Владек подумал, что тот готов вернуть ему документ, и протянул за ним руку: авторучка «Монблан» с золотым (18 каратов!) пером казалась ему достаточно сильным аргументом. Но ошибся. Капитан решительно прикрыл паспорт ладонью.
— А как же мой паспорт? — приуныл арестованный.
— Как я уже сказал, он будет вам возвращен в надлежащем порядке. Вы свободны мистер… мистер…
— Вэн Сян! — сорвался в крик Владек, вскочил и сердито направился к двери.
— Эй, эй! А про меня ты что, забыл? — испуганно воскликнула Хильда, всего минутой раньше собиравшаяся героически отсидеть шесть суток в казематах шанхайской полиции.
Театрально вздохнув, он вернулся, схватил ее за руку и не особенно деликатно потащил за собой.
…Дожидаясь посланной за Хильдой служебной машины, они сидели прямо на тротуаре перед полицейским управлением.

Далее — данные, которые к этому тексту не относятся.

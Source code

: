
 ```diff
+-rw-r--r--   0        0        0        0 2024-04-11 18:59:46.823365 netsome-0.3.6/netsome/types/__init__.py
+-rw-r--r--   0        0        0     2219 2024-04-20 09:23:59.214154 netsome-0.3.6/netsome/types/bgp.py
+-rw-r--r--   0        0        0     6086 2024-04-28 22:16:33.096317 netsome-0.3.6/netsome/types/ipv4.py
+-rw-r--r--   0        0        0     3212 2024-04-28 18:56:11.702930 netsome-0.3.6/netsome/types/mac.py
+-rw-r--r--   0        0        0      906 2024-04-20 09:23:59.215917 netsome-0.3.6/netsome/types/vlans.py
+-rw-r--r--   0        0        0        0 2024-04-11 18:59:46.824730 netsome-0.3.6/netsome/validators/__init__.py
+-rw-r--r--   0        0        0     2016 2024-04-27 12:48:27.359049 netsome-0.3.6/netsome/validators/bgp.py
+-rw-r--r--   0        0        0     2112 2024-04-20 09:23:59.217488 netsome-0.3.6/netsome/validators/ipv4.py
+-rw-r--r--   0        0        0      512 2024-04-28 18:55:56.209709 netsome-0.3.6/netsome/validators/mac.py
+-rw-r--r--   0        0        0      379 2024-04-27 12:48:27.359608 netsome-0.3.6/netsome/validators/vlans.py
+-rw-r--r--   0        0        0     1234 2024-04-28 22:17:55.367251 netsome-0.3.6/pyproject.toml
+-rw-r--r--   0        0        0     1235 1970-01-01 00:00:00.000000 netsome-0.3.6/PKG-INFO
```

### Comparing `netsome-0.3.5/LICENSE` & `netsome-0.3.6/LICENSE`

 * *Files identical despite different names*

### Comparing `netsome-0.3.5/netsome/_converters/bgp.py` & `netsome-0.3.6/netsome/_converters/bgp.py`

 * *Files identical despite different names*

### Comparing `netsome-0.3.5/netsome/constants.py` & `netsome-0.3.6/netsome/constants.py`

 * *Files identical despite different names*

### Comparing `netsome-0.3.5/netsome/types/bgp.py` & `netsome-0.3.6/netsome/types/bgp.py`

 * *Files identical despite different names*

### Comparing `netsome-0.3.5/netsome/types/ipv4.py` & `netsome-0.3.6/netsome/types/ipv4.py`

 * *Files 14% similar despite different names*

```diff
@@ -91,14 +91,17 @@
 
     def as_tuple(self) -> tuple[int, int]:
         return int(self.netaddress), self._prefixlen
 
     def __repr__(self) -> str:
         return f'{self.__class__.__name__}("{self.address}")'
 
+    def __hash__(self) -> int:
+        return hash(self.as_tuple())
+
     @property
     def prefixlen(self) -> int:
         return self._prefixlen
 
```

Она молчала, Владек раздраженно курил.
— Может, ты хоть теперь скажешь мне, кто ты такая? — вымолвил он, наконец.
— Я все та же, клянусь, кем была в Париже. Но вот обстоятельства очень, очень запутанные, Владек. Эта работа… она была моим единственным шансом уцелеть. Понимаешь?
— Нет. Даже не пытаюсь. Тебе гестапо платит?
— Боже мой, какие глупости!
— Ты же говорила, что ты еврейка? Почему же ты в таком фаворе у этих бандитов — нацистов?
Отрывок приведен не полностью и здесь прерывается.